Dataset records
BEGIN
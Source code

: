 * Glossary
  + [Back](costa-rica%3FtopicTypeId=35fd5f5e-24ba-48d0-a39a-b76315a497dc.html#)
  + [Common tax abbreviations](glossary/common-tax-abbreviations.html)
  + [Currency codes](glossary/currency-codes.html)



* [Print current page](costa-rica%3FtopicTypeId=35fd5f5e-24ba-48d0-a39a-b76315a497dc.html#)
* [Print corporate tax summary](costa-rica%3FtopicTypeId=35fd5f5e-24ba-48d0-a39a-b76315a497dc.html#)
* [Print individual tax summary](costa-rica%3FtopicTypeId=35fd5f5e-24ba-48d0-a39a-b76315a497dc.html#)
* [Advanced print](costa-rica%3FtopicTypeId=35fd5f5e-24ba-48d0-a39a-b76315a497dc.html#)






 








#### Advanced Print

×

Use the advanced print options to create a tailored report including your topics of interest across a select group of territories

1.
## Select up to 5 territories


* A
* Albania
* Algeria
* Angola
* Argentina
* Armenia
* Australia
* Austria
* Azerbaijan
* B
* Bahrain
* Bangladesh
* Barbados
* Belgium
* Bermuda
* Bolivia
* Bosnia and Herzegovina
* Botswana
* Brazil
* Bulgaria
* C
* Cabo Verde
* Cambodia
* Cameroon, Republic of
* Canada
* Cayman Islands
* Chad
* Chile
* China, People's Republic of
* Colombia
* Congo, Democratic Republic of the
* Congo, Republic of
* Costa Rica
END
What to do: Copy out the entries in full, exactly as they appear.

Answer for the task:
Source code

: * Glossary
  + [Back](costa-rica%3FtopicTypeId=35fd5f5e-24ba-48d0-a39a-b76315a497dc.html#)
  + [Common tax abbreviations](glossary/common-tax-abbreviations.html)
  + [Currency codes](glossary/currency-codes.html)



* [Print current page](costa-rica%3FtopicTypeId=35fd5f5e-24ba-48d0-a39a-b76315a497dc.html#)
* [Print corporate tax summary](costa-rica%3FtopicTypeId=35fd5f5e-24ba-48d0-a39a-b76315a497dc.html#)
* [Print individual tax summary](costa-rica%3FtopicTypeId=35fd5f5e-24ba-48d0-a39a-b76315a497dc.html#)
* [Advanced print](costa-rica%3FtopicTypeId=35fd5f5e-24ba-48d0-a39a-b76315a497dc.html#)






 








#### Advanced Print

×

Use the advanced print options to create a tailored report including your topics of interest across a select group of territories

1.
## Select up to 5 territories


* A
* Albania
* Algeria
* Angola
* Argentina
* Armenia
* Australia
* Austria
* Azerbaijan
* B
* Bahrain
* Bangladesh
* Barbados
* Belgium
* Bermuda
* Bolivia
* Bosnia and Herzegovina
* Botswana
* Brazil
* Bulgaria
* C
* Cabo Verde
* Cambodia
* Cameroon, Republic of
* Canada
* Cayman Islands
* Chad
* Chile
* China, People's Republic of
* Colombia
* Congo, Democratic Republic of the
* Congo, Republic of
* Costa Rica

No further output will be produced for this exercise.